:: WHAT THIS TASK INVOLVES ::
Copy out, from the data, each line containing the string "currently".

[Extracted records]

*-*-*

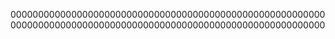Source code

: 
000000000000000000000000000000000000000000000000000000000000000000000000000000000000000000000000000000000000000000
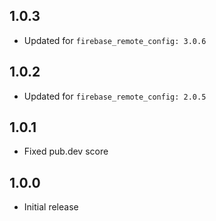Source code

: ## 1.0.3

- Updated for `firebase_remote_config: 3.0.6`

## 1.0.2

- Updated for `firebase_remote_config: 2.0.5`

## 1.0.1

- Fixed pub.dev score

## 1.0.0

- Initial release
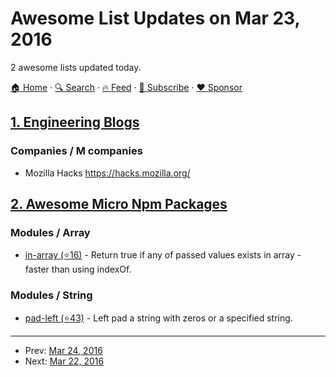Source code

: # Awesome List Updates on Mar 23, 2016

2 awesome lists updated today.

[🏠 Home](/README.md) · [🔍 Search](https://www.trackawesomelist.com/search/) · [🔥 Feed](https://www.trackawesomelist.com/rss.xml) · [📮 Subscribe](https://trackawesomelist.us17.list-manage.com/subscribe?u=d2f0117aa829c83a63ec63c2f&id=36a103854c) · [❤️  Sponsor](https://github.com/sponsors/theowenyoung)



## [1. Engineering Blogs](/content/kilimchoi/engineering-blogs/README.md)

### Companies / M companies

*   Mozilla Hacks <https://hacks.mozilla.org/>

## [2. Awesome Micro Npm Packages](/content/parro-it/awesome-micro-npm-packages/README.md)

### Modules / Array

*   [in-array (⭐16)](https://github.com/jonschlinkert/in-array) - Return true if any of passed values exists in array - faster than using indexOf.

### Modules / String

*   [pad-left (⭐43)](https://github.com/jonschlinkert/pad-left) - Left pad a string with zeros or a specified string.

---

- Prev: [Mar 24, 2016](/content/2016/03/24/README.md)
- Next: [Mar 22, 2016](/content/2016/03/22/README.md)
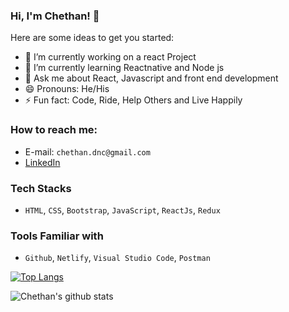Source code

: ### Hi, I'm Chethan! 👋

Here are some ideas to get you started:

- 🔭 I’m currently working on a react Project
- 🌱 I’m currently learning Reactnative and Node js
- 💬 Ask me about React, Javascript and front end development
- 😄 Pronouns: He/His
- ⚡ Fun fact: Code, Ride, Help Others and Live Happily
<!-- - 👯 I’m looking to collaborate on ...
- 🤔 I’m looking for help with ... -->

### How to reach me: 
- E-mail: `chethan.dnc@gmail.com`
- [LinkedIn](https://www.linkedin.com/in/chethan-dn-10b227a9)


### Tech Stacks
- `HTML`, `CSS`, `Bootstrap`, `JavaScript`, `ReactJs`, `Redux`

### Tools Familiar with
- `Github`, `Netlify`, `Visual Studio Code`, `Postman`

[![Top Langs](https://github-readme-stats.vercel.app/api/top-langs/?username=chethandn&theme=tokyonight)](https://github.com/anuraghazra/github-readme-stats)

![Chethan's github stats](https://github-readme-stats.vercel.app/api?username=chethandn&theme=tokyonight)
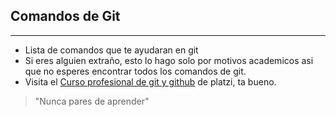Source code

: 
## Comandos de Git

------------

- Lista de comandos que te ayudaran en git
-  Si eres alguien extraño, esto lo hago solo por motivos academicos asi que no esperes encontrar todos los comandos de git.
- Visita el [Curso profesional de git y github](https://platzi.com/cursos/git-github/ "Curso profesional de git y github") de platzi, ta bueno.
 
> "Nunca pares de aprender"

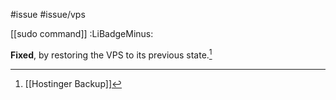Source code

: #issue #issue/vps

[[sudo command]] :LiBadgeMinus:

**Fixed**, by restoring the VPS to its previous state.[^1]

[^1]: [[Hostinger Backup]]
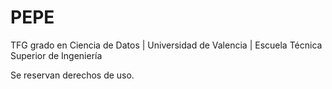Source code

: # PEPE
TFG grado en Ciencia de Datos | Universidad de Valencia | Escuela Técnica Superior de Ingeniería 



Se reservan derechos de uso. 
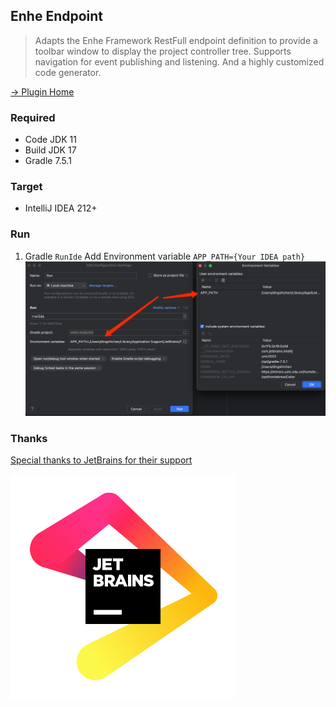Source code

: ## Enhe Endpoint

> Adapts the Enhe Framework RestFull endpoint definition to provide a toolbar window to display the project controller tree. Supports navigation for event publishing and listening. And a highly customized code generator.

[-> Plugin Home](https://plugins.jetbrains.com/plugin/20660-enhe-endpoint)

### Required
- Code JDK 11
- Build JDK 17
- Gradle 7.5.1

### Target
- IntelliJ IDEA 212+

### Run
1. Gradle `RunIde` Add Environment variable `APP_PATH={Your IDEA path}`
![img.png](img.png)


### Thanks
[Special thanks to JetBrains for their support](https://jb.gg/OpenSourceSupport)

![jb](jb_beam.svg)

*-*-*

:: ANSWER SPACE ::
- 🔭 I’m currently working on a react Project
- 🌱 I’m currently learning Reactnative and Node js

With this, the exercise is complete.